10.权利要求1的液体制剂，其中所述缓冲剂的pH范围为4至7。

11.权利要求1的液体制剂，其中所述缓冲剂的pH范围为5.2至7。

12.权利要求1的液体制剂，其中所述非离子型表面活性剂是聚山梨酯80。

13.液体制剂，其由药用有效量的长效干扰素α缀合物和不含白蛋白的稳定剂组成，其中所述缀合物中干扰素α与免疫球蛋白Fc区域共价连接在一起，并且所述稳定剂由缓冲剂、糖醇、非离子型表面活性剂、甲硫氨酸和作为等张剂的氯化钠组成；并且

氯化钠浓度范围为5至200mM。

14.权利要求13的液体制剂，其中甲硫氨酸的浓度范围为基于所述液体制剂总体积的0.005至0.1％(w/v)。

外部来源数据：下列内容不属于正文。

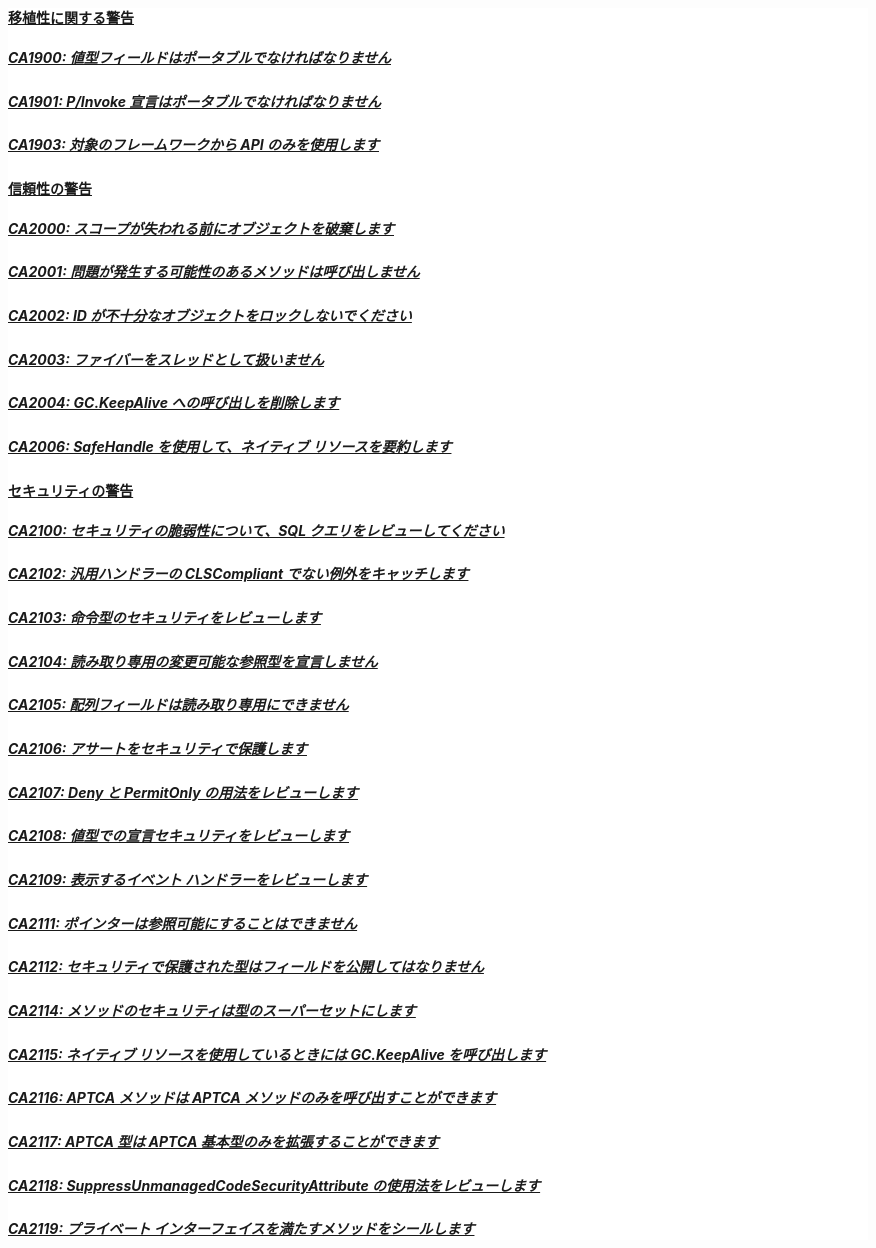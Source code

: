 #### [移植性に関する警告](portability-warnings.md)
##### [CA1900: 値型フィールドはポータブルでなければなりません](ca1900-value-type-fields-should-be-portable.md)
##### [CA1901: P/Invoke 宣言はポータブルでなければなりません](ca1901-p-invoke-declarations-should-be-portable.md)
##### [CA1903: 対象のフレームワークから API のみを使用します](ca1903-use-only-api-from-targeted-framework.md)
#### [信頼性の警告](reliability-warnings.md)
##### [CA2000: スコープが失われる前にオブジェクトを破棄します](ca2000-dispose-objects-before-losing-scope.md)
##### [CA2001: 問題が発生する可能性のあるメソッドは呼び出しません](ca2001-avoid-calling-problematic-methods.md)
##### [CA2002: ID が不十分なオブジェクトをロックしないでください](ca2002-do-not-lock-on-objects-with-weak-identity.md)
##### [CA2003: ファイバーをスレッドとして扱いません](ca2003-do-not-treat-fibers-as-threads.md)
##### [CA2004: GC.KeepAlive への呼び出しを削除します](ca2004-remove-calls-to-gc-keepalive.md)
##### [CA2006: SafeHandle を使用して、ネイティブ リソースを要約します](ca2006-use-safehandle-to-encapsulate-native-resources.md)
#### [セキュリティの警告](security-warnings.md)
##### [CA2100: セキュリティの脆弱性について、SQL クエリをレビューしてください](ca2100-review-sql-queries-for-security-vulnerabilities.md)
##### [CA2102: 汎用ハンドラーの CLSCompliant でない例外をキャッチします](ca2102-catch-non-clscompliant-exceptions-in-general-handlers.md)
##### [CA2103: 命令型のセキュリティをレビューします](ca2103-review-imperative-security.md)
##### [CA2104: 読み取り専用の変更可能な参照型を宣言しません](ca2104-do-not-declare-read-only-mutable-reference-types.md)
##### [CA2105: 配列フィールドは読み取り専用にできません](ca2105-array-fields-should-not-be-read-only.md)
##### [CA2106: アサートをセキュリティで保護します](ca2106-secure-asserts.md)
##### [CA2107: Deny と PermitOnly の用法をレビューします](ca2107-review-deny-and-permit-only-usage.md)
##### [CA2108: 値型での宣言セキュリティをレビューします](ca2108-review-declarative-security-on-value-types.md)
##### [CA2109: 表示するイベント ハンドラーをレビューします](ca2109-review-visible-event-handlers.md)
##### [CA2111: ポインターは参照可能にすることはできません](ca2111-pointers-should-not-be-visible.md)
##### [CA2112: セキュリティで保護された型はフィールドを公開してはなりません](ca2112-secured-types-should-not-expose-fields.md)
##### [CA2114: メソッドのセキュリティは型のスーパーセットにします](ca2114-method-security-should-be-a-superset-of-type.md)
##### [CA2115: ネイティブ リソースを使用しているときには GC.KeepAlive を呼び出します](ca2115-call-gc-keepalive-when-using-native-resources.md)
##### [CA2116: APTCA メソッドは APTCA メソッドのみを呼び出すことができます](ca2116-aptca-methods-should-only-call-aptca-methods.md)
##### [CA2117: APTCA 型は APTCA 基本型のみを拡張することができます](ca2117-aptca-types-should-only-extend-aptca-base-types.md)
##### [CA2118: SuppressUnmanagedCodeSecurityAttribute の使用法をレビューします](ca2118-review-suppressunmanagedcodesecurityattribute-usage.md)
##### [CA2119: プライベート インターフェイスを満たすメソッドをシールします](ca2119-seal-methods-that-satisfy-private-interfaces.md)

15.液体制剂，其由药用有效量的长效干扰素α缀合物和不含白蛋白的稳定剂组成，其中所述缀合物中干扰素α与免疫球蛋白Fc区域共价连接在一起，并且所述稳定剂由缓冲剂、糖醇、非离子型表面活性剂、作为等张剂的氯化钠和多元醇组成；并且

氯化钠浓度范围为5至200mM。

16.液体制剂，其由药用有效量的长效干扰素α缀合物和稳定剂组成，其中所述缀合物中干扰素α与免疫球蛋白Fc区域通过聚乙二醇共价连接，并且所述稳定剂由柠檬酸盐缓冲溶液、甘露醇、聚山梨酯80、氯化钠和甲硫氨酸组成；其中甘露醇的浓度范围为基于所述液体制剂总体积的1至10％(W/v)；

聚山梨酯80的浓度范围为基于所述液体制剂总体积的0.001至0.05％(w/v)；

所述柠檬酸盐缓冲溶液包含柠檬酸盐，其浓度为5至100mM；以及

所述氯化钠浓度范围为5至200mM。

17.用于制备权利要求1至12中任一项的液体制剂的方法，其包括：

a)构建长效干扰素α缀合物；和

b)将步骤a)中构建的所述长效干扰素α缀合物与不含白蛋白的稳定剂混合，所述稳定剂由缓冲剂、糖醇、非离子型表面活性剂和作为等张剂的氯化钠组成；并且

氯化钠浓度范围为5至200mM。

18.用于稳定长效干扰素α缀合物的稳定剂，其中所述稳定剂由缓冲剂、糖醇、非离子型表面活性剂和作为等张剂的氯化钠组成并且不含白蛋白，所述长效干扰素α缀合物的干扰素α与免疫球蛋白Fc区域共价连接；并且

氯化钠浓度范围为5至200mM。

19.用于通过稳定剂稳定长效干扰素α缀合物的方法，其中所述稳定剂由缓冲剂、糖醇、非离子型表面活性剂和作为等张剂的氯化钠组成并且不含白蛋白，并且所述长效干扰素α缀合物具有与免疫球蛋白Fc区域共价连接的干扰素α；并且

氯化钠浓度范围为5至200mM。